Eylül ayına ait işgücü-istihdam-işsizlik verileri, ağustosa göre, resmin pek
değişmediğini; resmi işsizliğin yüzde 13.4’te, resmi işsiz sayısının 3.4
milyonda, tarım-dışı işsizliğin de yüzde 17’de seyrettiğini belirtiyor ama, bu
resmin üstüne “sayılmayan” işsizleri eklediğimizde durum farklı. Resmi işsiz
sayısına, “işgücü” dışında gösterilen iş bulmaktan umudunu kaybedenlerin,
mevsimsel çalışanların, yine istihdam içinde “eksik istihdam” edilenlerin
eklenmesiyle, gerçek işsizlik yüzde 22’nin üstüne çıkıyor, gerçek işsiz sayısı
da 6.3 milyona yaklaşıyor.
Küresel krizin miladı sayılan Ekim 2008’de 2.7 milyon olan resmi işsiz
sayısı, krizin dibe vurduğu Mart 2009’da 3.8 milyona kadar çıktı, sonraki
aylarda mevsimsel istihdamla azalsa da, Eylül 2009’da 3.4 milyon olarak
gerçekleşti. Bu, kriz başlangıcına göre 700 bin kişinin işsizler ordusunda yer
alması demek. Yine, Ekim 2008’de sayılmayan işsizlerle birlikte 5.8 milyon
olarak gerçekleşen gerçek işsiz sayısı da Mart 2009’da 7.4 milyona kadar çıktı,
sonraki aylarda mevsimsel istihdamlarla azaldıktan sonra Eylül 2009’da 6.3
milyona ancak indi.
Bahar ve yaz aylarında tarım, inşaat, turizm gibi mevsimsel istihdama yer
veren sektörlerin, eylülden başlayarak “sezonu kapadıkları”, dolayısıyla, bu
aydan sonra hem resmi, hem gerçek işsizlik oranının daha yüksek çıkacağını
söylemek mümkün. Nitekim, bu yıl, ağustostan eylüle toplam istihdamın 88 bin
azaldığını görüyoruz. Alt dallarda manzara şudur: Tarımdaki istihdam 100 bin,
inşaattaki istihdam 20 bin azalmış görünüyor. Bu azalma, turizmde de sürmüştür.
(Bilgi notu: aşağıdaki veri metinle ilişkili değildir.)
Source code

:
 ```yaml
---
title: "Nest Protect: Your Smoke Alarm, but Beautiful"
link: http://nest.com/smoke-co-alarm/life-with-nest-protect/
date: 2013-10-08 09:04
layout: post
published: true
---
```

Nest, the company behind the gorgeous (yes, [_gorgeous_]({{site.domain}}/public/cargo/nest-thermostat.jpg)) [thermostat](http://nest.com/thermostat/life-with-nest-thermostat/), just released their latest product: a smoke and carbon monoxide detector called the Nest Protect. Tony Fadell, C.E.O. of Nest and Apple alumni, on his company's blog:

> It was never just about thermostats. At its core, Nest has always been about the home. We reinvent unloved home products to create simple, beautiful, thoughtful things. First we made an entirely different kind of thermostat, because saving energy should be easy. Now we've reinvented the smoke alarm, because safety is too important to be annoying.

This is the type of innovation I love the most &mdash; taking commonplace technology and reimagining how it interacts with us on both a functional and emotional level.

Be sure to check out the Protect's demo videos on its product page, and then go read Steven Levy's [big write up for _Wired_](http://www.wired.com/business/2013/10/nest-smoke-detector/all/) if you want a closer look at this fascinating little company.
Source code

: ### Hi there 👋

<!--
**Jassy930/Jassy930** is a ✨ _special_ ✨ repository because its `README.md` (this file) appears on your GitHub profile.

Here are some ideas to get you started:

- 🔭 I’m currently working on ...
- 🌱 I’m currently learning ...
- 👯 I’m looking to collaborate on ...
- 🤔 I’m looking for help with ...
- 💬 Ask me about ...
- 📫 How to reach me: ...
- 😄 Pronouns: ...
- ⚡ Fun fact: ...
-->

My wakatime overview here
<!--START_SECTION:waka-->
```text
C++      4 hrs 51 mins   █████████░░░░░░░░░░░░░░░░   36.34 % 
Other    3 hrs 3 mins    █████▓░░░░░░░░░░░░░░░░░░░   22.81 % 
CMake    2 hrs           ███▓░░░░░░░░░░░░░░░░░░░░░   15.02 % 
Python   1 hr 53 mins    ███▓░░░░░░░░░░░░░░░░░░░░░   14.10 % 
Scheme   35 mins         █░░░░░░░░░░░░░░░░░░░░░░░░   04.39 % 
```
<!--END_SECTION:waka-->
Buna karşılık yine ağustostan eylüle imalat sanayiinin 51 bin istihdam
arttırdığı görülüyor. Bunun ne kadar kalıcı olduğunu da önümüzdeki günlerde
göreceğiz.
***
Eylül verileri ile birlikte, kadınlar cephesine ilişkin bir eğilim yine
dikkat çekiyor. Krizle birlikte kadınların daha çok işgücü piyasasına
çıktıkları, iş aradıkları görülüyor. Ekim 2008’de 6.5 milyon olan kadın işgücü
eylülde 7.2 milyon. Yani, krizde 700 bin kadının işgücü piyasasına çıktığı
anlaşılıyor. İşgücü pazarına inmek, iş bulmak anlamına gelmiyor, ama kadınlar iş
arıyor. Ekim 2008’de 808 bin olan resmi kadın işsiz sayısı Eylül 2009’da 1
milyon 65 bine çıkmış. Yani kadınlar arasında işsizlik oranı yüzde 14.7 ile
erkek işsizliğinden 2 puan daha ileride. Yarısı tarımda istihdam edilen
kadınların, esas ürpertici işsizlikleri tarım dışı sektörlerde. Burada kadın
işsizliği, erkek işsizliğini tam 9 puan geride bırakarak yüzde 24’te seyrediyor.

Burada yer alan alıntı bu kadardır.